The 34-year-old lawyer left his job in the D.A.'s office last January, after leaking to the press that there was dissension on the prosecution team over the soundness of the case. The charges against the defendants are based mainly on interviews with the children and physical traces of sexual activity; no other substantial corroboration like pornographic photos, was uncovered. Under cross-examination during the hearing, the children's stories seemed to Stevens to unravel. He came to agree with the defense that an expert on child sex abuse had asked leading and suggestive questions during pretrial investigations. "They're contaminated kids," argues Stevens.
Soon after leaving his job, Stevens was approached by the Manns with a book- and-movie contract. They saw him as a leading character, they said, perhaps played by Robert Redford--an ambitious lawyer but one whose conscience would not let him use a tainted case to advance his career. During long hours at the Manns' home in Beverly Hills, Stevens spilled his thoughts into a tape recorder. That material, it was agreed, would be considered confidential until after the trial. But some of what Stevens was saying seemed as if it might help the defense.
He mentioned strange conversations with the woman (her name has not been made public) who set the McMartin case in motion by complaining that her two-year-old son had been molested. In her talks with Stevens, he said, she claimed that she had been followed and that her dog had been sodomized. "I mean it's really beginning to be pathetic," Stevens says on the tapes, adding, "She had accused her husband of molesting the child." The woman, he concluded, was a "banana truck." Questions about the mental state of the boy's mother had also been raised by a letter mentioning witches and Satanism that she wrote to the D.A. in February 1984, a month before the seven defendants were indicted. Stevens claims to have been surprised when the Manns told him they had learned that the letter had not been made available to the defense. In criminal cases, evidence tending to support the innocence of the accused must be shown to his counsel.
In early September, after being advised by their lawyers that they might be withholding vital information, the Manns turned over the tapes to the defense without clearing their action with Stevens. Later they gave them to the state attorney general's office. "We had no choice," says Mann.
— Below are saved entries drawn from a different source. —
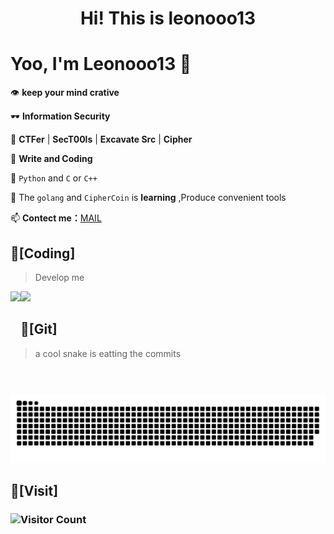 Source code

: <h1 align='center'> Hi! This is leonooo13</h1>
<h1> Yoo, I'm Leonooo13 👋</h1>

👁️ **keep your mind crative** 

🕶️ **Information Security**

🌱 **CTFer** | **SecT00ls** | **Excavate Src**  | **Cipher**

🤔  **Write and Coding** 

🔭 ``Python`` and ``C`` or ``C++``

🚀 The ``golang`` and ``CipherCoin`` is **learning** ,Produce convenient tools 

📫 **Contect me：**<a href= "mailto:lidefree@qq.com">MAIL</a>
## 🌠[Coding]
> Develop me
<div>
    <img height="165" align="left" src="https://github-readme-stats.vercel.app/api?username=leonooo13&theme=calm&show_icons=true" />
    <img height="165" src="https://github-readme-stats.vercel.app/api/top-langs/?username=leonooo13&hide=html,css,Jupyter+Notebook,ruby,javascript&theme=calm&langs_count=6&layout=compact" />
</div>

## 🤖[Git]
> a cool snake is eatting the commits

<div align="center">
    
<picture>
  <source media="(prefers-color-scheme: dark)" srcset="https://raw.githubusercontent.com/leonooo13/leonooo13/output/github-contribution-grid-snake-dark.svg">
  <source media="(prefers-color-scheme: light)" srcset="https://raw.githubusercontent.com/leonooo13/leonooo13/output/github-contribution-grid-snake.svg">
  <img alt="github contribution grid snake animation" src="https://raw.githubusercontent.com/leonooo13/leonooo13/output/github-contribution-grid-snake.svg">
</picture>
    
</div>

## 🥵[Visit]
<h3 align='left'>

![Visitor Count](https://profile-counter.glitch.me/leonooo13/count.svg)

</h3>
News of the tapes distressed parents of the 13 children involved in the case. A lawyer for the families has asked the state attorney general to investigate whether Stevens violated a state law that bars a prosecutor from assisting in the defense of a case in which he had been involved. Others question whether he improperly used confidential information gained while working in the D.A.'s office. For its part, the prosecution claims that Stevens, motivated by money, has lied about his role in the case. They say he himself was responsible for the handling of the letter in question, and that no one else in the office knew about it until after he left his job, when it was found in his files. Stevens counters that the letter should have been turned over before he joined the prosecution team in April 1984.
Despite Stevens' charges, D.A. Reiner maintains, "there is strong, compelling evidence that the two are guilty." Whether Buckey and his mother will benefit from the disclosures is still to be decided. The personal costs of the McMartin case, however, have already been high. Raymond Buckey, who has been in jail for 33 months without bail, said on 60 Minutes last month that the sexual-abuse scandal had already ruined his life and that of his family. "They've burned a scarlet letter on me that I can never get rid of," he said. The McMartin parents must endure the dark question of whether their children have been grievously misused by abusive teachers or overeager prosecutors. "Who's going to survive McMartin?" Stevens glumly inquires. "Who's going to come out unscathed? Nobody." Perhaps the film will do well.